* **What to do**: The entries follow. Print each one exactly.

* **Record excerpts**:
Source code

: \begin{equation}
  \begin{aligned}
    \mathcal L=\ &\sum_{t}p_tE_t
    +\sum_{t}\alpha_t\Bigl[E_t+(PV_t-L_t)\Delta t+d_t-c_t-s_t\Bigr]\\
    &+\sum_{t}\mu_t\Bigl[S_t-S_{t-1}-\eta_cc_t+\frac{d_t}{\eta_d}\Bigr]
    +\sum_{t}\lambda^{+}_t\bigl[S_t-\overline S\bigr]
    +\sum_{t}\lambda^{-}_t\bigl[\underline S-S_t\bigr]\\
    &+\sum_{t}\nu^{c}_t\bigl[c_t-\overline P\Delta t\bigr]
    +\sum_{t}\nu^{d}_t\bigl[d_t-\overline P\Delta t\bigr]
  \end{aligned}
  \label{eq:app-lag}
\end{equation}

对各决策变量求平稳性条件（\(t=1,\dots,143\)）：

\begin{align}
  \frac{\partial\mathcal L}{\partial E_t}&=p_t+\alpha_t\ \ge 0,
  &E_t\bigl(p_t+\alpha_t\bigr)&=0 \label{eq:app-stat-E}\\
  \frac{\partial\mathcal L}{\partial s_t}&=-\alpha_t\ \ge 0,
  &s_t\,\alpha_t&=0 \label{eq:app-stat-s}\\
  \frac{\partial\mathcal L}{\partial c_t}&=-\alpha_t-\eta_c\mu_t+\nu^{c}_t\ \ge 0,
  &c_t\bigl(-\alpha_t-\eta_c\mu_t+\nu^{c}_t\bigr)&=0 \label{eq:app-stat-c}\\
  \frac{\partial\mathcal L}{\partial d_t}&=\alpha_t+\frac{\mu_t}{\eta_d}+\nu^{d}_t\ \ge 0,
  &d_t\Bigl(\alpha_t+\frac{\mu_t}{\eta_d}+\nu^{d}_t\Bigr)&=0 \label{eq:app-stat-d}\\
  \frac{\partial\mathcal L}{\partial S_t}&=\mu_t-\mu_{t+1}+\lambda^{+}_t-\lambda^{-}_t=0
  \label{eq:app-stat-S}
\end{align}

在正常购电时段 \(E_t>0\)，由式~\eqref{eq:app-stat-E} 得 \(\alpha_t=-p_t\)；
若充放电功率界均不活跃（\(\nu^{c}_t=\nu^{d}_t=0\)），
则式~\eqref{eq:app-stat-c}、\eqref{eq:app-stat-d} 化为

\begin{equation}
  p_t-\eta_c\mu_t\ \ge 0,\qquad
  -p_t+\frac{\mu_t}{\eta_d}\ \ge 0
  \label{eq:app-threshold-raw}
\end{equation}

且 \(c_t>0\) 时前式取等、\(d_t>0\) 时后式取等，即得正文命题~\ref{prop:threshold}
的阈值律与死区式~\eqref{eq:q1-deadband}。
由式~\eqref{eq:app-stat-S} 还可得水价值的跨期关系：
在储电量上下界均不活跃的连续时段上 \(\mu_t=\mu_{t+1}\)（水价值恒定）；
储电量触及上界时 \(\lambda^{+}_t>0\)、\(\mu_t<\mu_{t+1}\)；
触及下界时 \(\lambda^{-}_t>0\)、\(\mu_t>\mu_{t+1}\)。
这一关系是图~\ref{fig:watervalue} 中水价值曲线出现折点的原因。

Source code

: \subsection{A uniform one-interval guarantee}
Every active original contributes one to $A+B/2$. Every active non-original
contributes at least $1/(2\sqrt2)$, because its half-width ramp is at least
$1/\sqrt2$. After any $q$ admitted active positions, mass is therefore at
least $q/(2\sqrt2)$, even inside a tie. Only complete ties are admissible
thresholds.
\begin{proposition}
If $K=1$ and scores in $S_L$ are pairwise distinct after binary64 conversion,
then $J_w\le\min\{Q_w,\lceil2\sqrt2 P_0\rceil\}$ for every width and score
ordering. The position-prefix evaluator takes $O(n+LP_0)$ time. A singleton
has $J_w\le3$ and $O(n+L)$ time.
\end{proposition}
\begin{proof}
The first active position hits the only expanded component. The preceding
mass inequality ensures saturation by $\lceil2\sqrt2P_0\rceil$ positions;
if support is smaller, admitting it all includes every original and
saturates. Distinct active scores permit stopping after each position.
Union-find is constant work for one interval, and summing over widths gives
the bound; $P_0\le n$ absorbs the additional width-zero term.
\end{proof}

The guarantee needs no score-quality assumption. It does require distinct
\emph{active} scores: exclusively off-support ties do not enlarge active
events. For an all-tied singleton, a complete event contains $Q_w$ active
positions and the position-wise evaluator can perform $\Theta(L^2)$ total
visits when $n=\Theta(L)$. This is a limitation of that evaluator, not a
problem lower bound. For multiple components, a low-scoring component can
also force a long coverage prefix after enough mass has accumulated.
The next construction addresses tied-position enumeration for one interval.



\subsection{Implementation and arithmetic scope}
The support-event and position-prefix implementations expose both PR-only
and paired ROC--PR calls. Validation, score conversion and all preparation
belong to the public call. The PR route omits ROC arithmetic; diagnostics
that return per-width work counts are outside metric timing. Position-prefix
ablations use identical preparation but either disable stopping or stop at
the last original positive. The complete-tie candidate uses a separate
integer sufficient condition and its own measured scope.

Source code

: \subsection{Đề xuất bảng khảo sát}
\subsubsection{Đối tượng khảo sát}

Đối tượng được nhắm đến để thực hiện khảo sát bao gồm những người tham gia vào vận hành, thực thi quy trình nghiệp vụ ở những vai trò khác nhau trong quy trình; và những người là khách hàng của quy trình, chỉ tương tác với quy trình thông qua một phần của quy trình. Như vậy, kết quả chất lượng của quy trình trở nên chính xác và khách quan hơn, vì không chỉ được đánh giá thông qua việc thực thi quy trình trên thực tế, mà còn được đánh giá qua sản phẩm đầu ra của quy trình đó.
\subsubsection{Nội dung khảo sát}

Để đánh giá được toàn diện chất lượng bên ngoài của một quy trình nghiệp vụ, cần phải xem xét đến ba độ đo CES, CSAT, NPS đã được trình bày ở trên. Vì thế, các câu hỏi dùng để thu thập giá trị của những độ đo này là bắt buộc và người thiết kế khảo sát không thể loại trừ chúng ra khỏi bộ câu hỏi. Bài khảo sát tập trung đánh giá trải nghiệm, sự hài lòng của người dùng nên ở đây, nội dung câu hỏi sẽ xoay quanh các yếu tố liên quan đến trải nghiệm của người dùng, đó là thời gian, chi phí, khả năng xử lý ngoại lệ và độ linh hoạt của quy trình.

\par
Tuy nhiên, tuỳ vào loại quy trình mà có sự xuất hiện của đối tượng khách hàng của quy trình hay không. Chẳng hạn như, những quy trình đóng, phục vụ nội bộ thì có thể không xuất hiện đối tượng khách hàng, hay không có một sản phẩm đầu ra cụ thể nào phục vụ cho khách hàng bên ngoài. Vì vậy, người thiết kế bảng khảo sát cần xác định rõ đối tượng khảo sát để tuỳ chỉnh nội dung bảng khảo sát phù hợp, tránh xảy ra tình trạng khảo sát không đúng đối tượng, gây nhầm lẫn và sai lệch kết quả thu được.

* **The completed task**:
Source code

: \begin{equation}
  \begin{aligned}
    \mathcal L=\ &\sum_{t}p_tE_t
    +\sum_{t}\alpha_t\Bigl[E_t+(PV_t-L_t)\Delta t+d_t-c_t-s_t\Bigr]\\
    &+\sum_{t}\mu_t\Bigl[S_t-S_{t-1}-\eta_cc_t+\frac{d_t}{\eta_d}\Bigr]
    +\sum_{t}\lambda^{+}_t\bigl[S_t-\overline S\bigr]
    +\sum_{t}\lambda^{-}_t\bigl[\underline S-S_t\bigr]\\
    &+\sum_{t}\nu^{c}_t\bigl[c_t-\overline P\Delta t\bigr]
    +\sum_{t}\nu^{d}_t\bigl[d_t-\overline P\Delta t\bigr]
  \end{aligned}
  \label{eq:app-lag}
\end{equation}

对各决策变量求平稳性条件（\(t=1,\dots,143\)）：

\begin{align}
  \frac{\partial\mathcal L}{\partial E_t}&=p_t+\alpha_t\ \ge 0,
  &E_t\bigl(p_t+\alpha_t\bigr)&=0 \label{eq:app-stat-E}\\
  \frac{\partial\mathcal L}{\partial s_t}&=-\alpha_t\ \ge 0,
  &s_t\,\alpha_t&=0 \label{eq:app-stat-s}\\
  \frac{\partial\mathcal L}{\partial c_t}&=-\alpha_t-\eta_c\mu_t+\nu^{c}_t\ \ge 0,
  &c_t\bigl(-\alpha_t-\eta_c\mu_t+\nu^{c}_t\bigr)&=0 \label{eq:app-stat-c}\\
  \frac{\partial\mathcal L}{\partial d_t}&=\alpha_t+\frac{\mu_t}{\eta_d}+\nu^{d}_t\ \ge 0,
  &d_t\Bigl(\alpha_t+\frac{\mu_t}{\eta_d}+\nu^{d}_t\Bigr)&=0 \label{eq:app-stat-d}\\
  \frac{\partial\mathcal L}{\partial S_t}&=\mu_t-\mu_{t+1}+\lambda^{+}_t-\lambda^{-}_t=0
  \label{eq:app-stat-S}
\end{align}

在正常购电时段 \(E_t>0\)，由式~\eqref{eq:app-stat-E} 得 \(\alpha_t=-p_t\)；
若充放电功率界均不活跃（\(\nu^{c}_t=\nu^{d}_t=0\)），
则式~\eqref{eq:app-stat-c}、\eqref{eq:app-stat-d} 化为

\begin{equation}
  p_t-\eta_c\mu_t\ \ge 0,\qquad
  -p_t+\frac{\mu_t}{\eta_d}\ \ge 0
  \label{eq:app-threshold-raw}
\end{equation}

且 \(c_t>0\) 时前式取等、\(d_t>0\) 时后式取等，即得正文命题~\ref{prop:threshold}
的阈值律与死区式~\eqref{eq:q1-deadband}。
由式~\eqref{eq:app-stat-S} 还可得水价值的跨期关系：
在储电量上下界均不活跃的连续时段上 \(\mu_t=\mu_{t+1}\)（水价值恒定）；
储电量触及上界时 \(\lambda^{+}_t>0\)、\(\mu_t<\mu_{t+1}\)；
触及下界时 \(\lambda^{-}_t>0\)、\(\mu_t>\mu_{t+1}\)。
这一关系是图~\ref{fig:watervalue} 中水价值曲线出现折点的原因。

Source code

: \subsection{A uniform one-interval guarantee}
Every active original contributes one to $A+B/2$. Every active non-original
contributes at least $1/(2\sqrt2)$, because its half-width ramp is at least
$1/\sqrt2$. After any $q$ admitted active positions, mass is therefore at
least $q/(2\sqrt2)$, even inside a tie. Only complete ties are admissible
thresholds.
\begin{proposition}
If $K=1$ and scores in $S_L$ are pairwise distinct after binary64 conversion,
then $J_w\le\min\{Q_w,\lceil2\sqrt2 P_0\rceil\}$ for every width and score
ordering. The position-prefix evaluator takes $O(n+LP_0)$ time. A singleton
has $J_w\le3$ and $O(n+L)$ time.
\end{proposition}
\begin{proof}
The first active position hits the only expanded component. The preceding
mass inequality ensures saturation by $\lceil2\sqrt2P_0\rceil$ positions;
if support is smaller, admitting it all includes every original and
saturates. Distinct active scores permit stopping after each position.
Union-find is constant work for one interval, and summing over widths gives
the bound; $P_0\le n$ absorbs the additional width-zero term.
\end{proof}

The guarantee needs no score-quality assumption. It does require distinct
\emph{active} scores: exclusively off-support ties do not enlarge active
events. For an all-tied singleton, a complete event contains $Q_w$ active
positions and the position-wise evaluator can perform $\Theta(L^2)$ total
visits when $n=\Theta(L)$. This is a limitation of that evaluator, not a
problem lower bound. For multiple components, a low-scoring component can
also force a long coverage prefix after enough mass has accumulated.
The next construction addresses tied-position enumeration for one interval.



\subsection{Implementation and arithmetic scope}
The support-event and position-prefix implementations expose both PR-only
and paired ROC--PR calls. Validation, score conversion and all preparation
belong to the public call. The PR route omits ROC arithmetic; diagnostics
that return per-width work counts are outside metric timing. Position-prefix
ablations use identical preparation but either disable stopping or stop at
the last original positive. The complete-tie candidate uses a separate
integer sufficient condition and its own measured scope.

Source code

: \subsection{Đề xuất bảng khảo sát}
\subsubsection{Đối tượng khảo sát}

Đối tượng được nhắm đến để thực hiện khảo sát bao gồm những người tham gia vào vận hành, thực thi quy trình nghiệp vụ ở những vai trò khác nhau trong quy trình; và những người là khách hàng của quy trình, chỉ tương tác với quy trình thông qua một phần của quy trình. Như vậy, kết quả chất lượng của quy trình trở nên chính xác và khách quan hơn, vì không chỉ được đánh giá thông qua việc thực thi quy trình trên thực tế, mà còn được đánh giá qua sản phẩm đầu ra của quy trình đó.
\subsubsection{Nội dung khảo sát}

Để đánh giá được toàn diện chất lượng bên ngoài của một quy trình nghiệp vụ, cần phải xem xét đến ba độ đo CES, CSAT, NPS đã được trình bày ở trên. Vì thế, các câu hỏi dùng để thu thập giá trị của những độ đo này là bắt buộc và người thiết kế khảo sát không thể loại trừ chúng ra khỏi bộ câu hỏi. Bài khảo sát tập trung đánh giá trải nghiệm, sự hài lòng của người dùng nên ở đây, nội dung câu hỏi sẽ xoay quanh các yếu tố liên quan đến trải nghiệm của người dùng, đó là thời gian, chi phí, khả năng xử lý ngoại lệ và độ linh hoạt của quy trình.

\par
Tuy nhiên, tuỳ vào loại quy trình mà có sự xuất hiện của đối tượng khách hàng của quy trình hay không. Chẳng hạn như, những quy trình đóng, phục vụ nội bộ thì có thể không xuất hiện đối tượng khách hàng, hay không có một sản phẩm đầu ra cụ thể nào phục vụ cho khách hàng bên ngoài. Vì vậy, người thiết kế bảng khảo sát cần xác định rõ đối tượng khảo sát để tuỳ chỉnh nội dung bảng khảo sát phù hợp, tránh xảy ra tình trạng khảo sát không đúng đối tượng, gây nhầm lẫn và sai lệch kết quả thu được.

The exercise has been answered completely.